Увидав нас, человек, который наверное был станционным служащим, потерял интерес к ребятишкам. Сначала он зажмурился, словно не веря своим глазам, но потом, решил рассмотреть это диво поближе и, пошатываясь, подошел. Сразив едким запахом, издал неясный звук и вопросительно уставился на нас, мол, кто такие будете?

Встревоженная Фекла, потянула меня в сторону, но я отмахнулась. Надо же было узнать, где мы, как попасть в Пятигорск или хотя бы на станцию Кавминводы, и где остановиться на то время пока не придет другой поезд. Все это конечно мог знать только станционный служащий, хотя, честно говоря, данный субъект совсем мало напоминал такового.

Вот, например, как мил и любезен был московский вокзальный служащий. И вполне приемлемым, с точки зрения внешних приличий, казался уже наш злобный проводник. Этот человек напоминал нашего проводника разве только усами. В остальном он больше походил на деда Филиппа, еще не пившего чаю, только казался чуть помоложе.

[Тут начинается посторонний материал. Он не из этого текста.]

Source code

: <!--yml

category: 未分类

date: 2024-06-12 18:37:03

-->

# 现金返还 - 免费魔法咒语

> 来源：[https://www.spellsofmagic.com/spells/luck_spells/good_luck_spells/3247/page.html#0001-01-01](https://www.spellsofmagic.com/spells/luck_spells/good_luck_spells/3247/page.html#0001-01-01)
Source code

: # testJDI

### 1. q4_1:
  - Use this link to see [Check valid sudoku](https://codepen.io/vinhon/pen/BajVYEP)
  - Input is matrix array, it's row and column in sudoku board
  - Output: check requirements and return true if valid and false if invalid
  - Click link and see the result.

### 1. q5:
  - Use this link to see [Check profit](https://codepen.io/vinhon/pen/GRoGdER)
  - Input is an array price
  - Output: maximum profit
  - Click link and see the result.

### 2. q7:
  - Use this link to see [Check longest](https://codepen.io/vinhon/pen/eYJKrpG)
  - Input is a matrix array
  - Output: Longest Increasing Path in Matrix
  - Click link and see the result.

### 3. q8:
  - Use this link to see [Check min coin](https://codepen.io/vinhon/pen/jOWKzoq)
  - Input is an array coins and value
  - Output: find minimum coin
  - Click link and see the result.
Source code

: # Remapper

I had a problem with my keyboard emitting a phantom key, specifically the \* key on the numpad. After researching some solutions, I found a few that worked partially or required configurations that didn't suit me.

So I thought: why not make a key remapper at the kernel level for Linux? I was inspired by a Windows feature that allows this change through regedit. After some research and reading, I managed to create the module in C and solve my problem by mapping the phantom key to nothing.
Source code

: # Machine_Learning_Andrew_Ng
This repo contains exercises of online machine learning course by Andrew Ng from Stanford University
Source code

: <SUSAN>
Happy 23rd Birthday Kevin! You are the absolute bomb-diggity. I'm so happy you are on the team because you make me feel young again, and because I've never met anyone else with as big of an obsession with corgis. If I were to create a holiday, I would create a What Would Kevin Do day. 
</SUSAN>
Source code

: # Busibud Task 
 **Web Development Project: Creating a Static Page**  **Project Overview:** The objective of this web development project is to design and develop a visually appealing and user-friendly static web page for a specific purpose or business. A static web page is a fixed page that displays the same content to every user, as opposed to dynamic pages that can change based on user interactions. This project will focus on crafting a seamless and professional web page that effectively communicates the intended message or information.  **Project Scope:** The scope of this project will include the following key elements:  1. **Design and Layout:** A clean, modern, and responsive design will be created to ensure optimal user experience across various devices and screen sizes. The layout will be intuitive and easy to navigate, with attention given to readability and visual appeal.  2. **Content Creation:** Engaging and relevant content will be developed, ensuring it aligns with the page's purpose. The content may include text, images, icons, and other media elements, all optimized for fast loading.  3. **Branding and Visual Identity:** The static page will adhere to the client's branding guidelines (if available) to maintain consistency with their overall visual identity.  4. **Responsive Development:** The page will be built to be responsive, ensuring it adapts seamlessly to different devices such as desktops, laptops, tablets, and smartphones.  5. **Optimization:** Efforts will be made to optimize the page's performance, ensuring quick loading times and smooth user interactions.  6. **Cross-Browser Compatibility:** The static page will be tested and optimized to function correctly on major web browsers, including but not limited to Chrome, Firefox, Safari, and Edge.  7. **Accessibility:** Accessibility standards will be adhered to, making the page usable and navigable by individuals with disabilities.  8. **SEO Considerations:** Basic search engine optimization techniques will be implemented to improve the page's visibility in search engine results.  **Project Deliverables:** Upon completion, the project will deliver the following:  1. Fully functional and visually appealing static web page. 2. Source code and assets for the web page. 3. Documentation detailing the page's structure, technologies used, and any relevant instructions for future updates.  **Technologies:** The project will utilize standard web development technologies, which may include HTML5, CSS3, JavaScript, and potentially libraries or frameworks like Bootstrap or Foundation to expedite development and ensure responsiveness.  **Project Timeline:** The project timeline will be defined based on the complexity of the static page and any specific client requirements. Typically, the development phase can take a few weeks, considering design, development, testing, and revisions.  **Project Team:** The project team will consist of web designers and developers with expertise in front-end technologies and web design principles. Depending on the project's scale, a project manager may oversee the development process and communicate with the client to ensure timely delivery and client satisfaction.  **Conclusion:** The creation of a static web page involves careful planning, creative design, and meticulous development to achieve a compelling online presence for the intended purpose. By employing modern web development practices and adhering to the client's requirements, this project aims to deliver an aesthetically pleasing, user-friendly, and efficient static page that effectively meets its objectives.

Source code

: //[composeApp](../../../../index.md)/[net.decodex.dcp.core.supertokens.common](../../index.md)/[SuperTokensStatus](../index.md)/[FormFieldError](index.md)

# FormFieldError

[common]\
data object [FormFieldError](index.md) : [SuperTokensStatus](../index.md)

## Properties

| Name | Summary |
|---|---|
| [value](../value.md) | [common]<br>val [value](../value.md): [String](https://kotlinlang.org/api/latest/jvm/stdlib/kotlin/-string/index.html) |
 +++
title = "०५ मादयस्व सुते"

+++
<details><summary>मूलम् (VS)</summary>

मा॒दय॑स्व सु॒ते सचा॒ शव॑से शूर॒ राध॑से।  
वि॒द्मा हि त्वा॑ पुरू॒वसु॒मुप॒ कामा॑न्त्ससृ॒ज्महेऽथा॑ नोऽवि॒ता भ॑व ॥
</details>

– Простите, любезнейший, – обратилась я к нему, – а когда следующий поезд на Владикавказ?

– Чаво?

– Поезд, говорю, когда еще пойдет?

– Дак, поезд… Поезд ушел только что. Вот так, мамезеля. Ушел, опоздала, значит.

– Милостивый государь, я и так знаю, что он ушел, я только что с него сошла. Я хочу знать, когда будет другой?

– Это как же, – не понял служащий и вопросил в пространство, – с этого сошла и спрашивает, когда другой?

– Другой. Меня с этого высадили. Мне нужен другой.

– Другой. Высадили. – В пьяной голове начало что-то проясняться. – А другой туда или оттуда?

– Да туда,туда!

– Туда куда? Туда туда или туда туда?

– Туда! – я указала вслед ушедшему поезду.

– Угу! – в голове служащего совсем прояснилось. – Туда нынче не будет..

Собственно этого и следовало ожидать.

– Но когда же будет?

– Это не знаю. Вот начальство придет, тогда буду знать, а сейчас никак нет.

– Может быть, вы подскажете, где можно подождать ваше начальство?

– Подождать, это можно.

– А сколько ждать?

– Да кто его знает.

– Ну, через сколько он придет?

– Дак это, чаво через сколько? – служащий смотрел на меня настороженно и даже враждебно.

Фекла снова потянула меня прочь.

– Пойдемте, барышня. Может, у кого другого спросим, нешто у этого чего узнаешь?